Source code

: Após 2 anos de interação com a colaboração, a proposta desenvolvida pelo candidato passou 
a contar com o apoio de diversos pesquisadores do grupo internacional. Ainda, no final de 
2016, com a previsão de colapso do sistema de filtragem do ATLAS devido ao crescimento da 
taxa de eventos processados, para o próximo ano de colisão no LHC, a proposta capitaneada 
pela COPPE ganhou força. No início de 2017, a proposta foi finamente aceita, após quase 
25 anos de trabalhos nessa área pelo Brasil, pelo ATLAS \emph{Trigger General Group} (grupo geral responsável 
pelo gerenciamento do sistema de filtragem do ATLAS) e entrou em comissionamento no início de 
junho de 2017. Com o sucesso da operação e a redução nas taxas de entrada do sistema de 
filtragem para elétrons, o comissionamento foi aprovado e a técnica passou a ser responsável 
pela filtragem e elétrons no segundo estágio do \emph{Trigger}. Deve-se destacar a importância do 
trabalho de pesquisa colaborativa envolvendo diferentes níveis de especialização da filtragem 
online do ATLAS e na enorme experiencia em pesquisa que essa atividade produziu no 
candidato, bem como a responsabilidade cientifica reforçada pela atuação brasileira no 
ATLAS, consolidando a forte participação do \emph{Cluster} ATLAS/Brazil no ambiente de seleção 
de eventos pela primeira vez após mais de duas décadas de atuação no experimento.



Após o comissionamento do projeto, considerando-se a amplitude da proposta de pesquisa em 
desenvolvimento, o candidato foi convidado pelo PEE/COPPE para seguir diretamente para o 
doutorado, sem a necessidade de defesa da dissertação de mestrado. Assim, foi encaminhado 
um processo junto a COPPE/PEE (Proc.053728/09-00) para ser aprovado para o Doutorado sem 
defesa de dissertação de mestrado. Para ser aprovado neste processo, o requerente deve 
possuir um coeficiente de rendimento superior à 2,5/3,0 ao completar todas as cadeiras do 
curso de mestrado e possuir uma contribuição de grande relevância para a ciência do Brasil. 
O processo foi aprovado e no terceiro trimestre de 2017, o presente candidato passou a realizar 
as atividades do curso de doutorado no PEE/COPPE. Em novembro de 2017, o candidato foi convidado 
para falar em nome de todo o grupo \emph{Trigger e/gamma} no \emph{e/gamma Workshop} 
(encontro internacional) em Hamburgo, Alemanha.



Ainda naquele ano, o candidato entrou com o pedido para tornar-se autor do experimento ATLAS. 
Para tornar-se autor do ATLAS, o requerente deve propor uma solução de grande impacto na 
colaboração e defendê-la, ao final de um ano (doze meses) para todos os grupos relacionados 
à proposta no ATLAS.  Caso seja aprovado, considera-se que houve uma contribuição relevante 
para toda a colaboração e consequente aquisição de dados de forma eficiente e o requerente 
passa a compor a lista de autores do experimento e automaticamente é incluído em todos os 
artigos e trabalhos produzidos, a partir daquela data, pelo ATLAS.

# WORK REQUIRED
Write the entries above out again. Match them exactly.

# RESULT BELOW
Source code

: Após 2 anos de interação com a colaboração, a proposta desenvolvida pelo candidato passou 
a contar com o apoio de diversos pesquisadores do grupo internacional. Ainda, no final de 
2016, com a previsão de colapso do sistema de filtragem do ATLAS devido ao crescimento da 
taxa de eventos processados, para o próximo ano de colisão no LHC, a proposta capitaneada 
pela COPPE ganhou força. No início de 2017, a proposta foi finamente aceita, após quase 
25 anos de trabalhos nessa área pelo Brasil, pelo ATLAS \emph{Trigger General Group} (grupo geral responsável 
pelo gerenciamento do sistema de filtragem do ATLAS) e entrou em comissionamento no início de 
junho de 2017. Com o sucesso da operação e a redução nas taxas de entrada do sistema de 
filtragem para elétrons, o comissionamento foi aprovado e a técnica passou a ser responsável 
pela filtragem e elétrons no segundo estágio do \emph{Trigger}. Deve-se destacar a importância do 
trabalho de pesquisa colaborativa envolvendo diferentes níveis de especialização da filtragem 
online do ATLAS e na enorme experiencia em pesquisa que essa atividade produziu no 
candidato, bem como a responsabilidade cientifica reforçada pela atuação brasileira no 
ATLAS, consolidando a forte participação do \emph{Cluster} ATLAS/Brazil no ambiente de seleção 
de eventos pela primeira vez após mais de duas décadas de atuação no experimento.



Após o comissionamento do projeto, considerando-se a amplitude da proposta de pesquisa em 
desenvolvimento, o candidato foi convidado pelo PEE/COPPE para seguir diretamente para o 
doutorado, sem a necessidade de defesa da dissertação de mestrado. Assim, foi encaminhado 
um processo junto a COPPE/PEE (Proc.053728/09-00) para ser aprovado para o Doutorado sem 
defesa de dissertação de mestrado. Para ser aprovado neste processo, o requerente deve 
possuir um coeficiente de rendimento superior à 2,5/3,0 ao completar todas as cadeiras do 
curso de mestrado e possuir uma contribuição de grande relevância para a ciência do Brasil. 
O processo foi aprovado e no terceiro trimestre de 2017, o presente candidato passou a realizar 
as atividades do curso de doutorado no PEE/COPPE. Em novembro de 2017, o candidato foi convidado 
para falar em nome de todo o grupo \emph{Trigger e/gamma} no \emph{e/gamma Workshop} 
(encontro internacional) em Hamburgo, Alemanha.



Ainda naquele ano, o candidato entrou com o pedido para tornar-se autor do experimento ATLAS. 
Para tornar-se autor do ATLAS, o requerente deve propor uma solução de grande impacto na 
colaboração e defendê-la, ao final de um ano (doze meses) para todos os grupos relacionados 
à proposta no ATLAS.  Caso seja aprovado, considera-se que houve uma contribuição relevante 
para toda a colaboração e consequente aquisição de dados de forma eficiente e o requerente 
passa a compor a lista de autores do experimento e automaticamente é incluído em todos os 
artigos e trabalhos produzidos, a partir daquela data, pelo ATLAS.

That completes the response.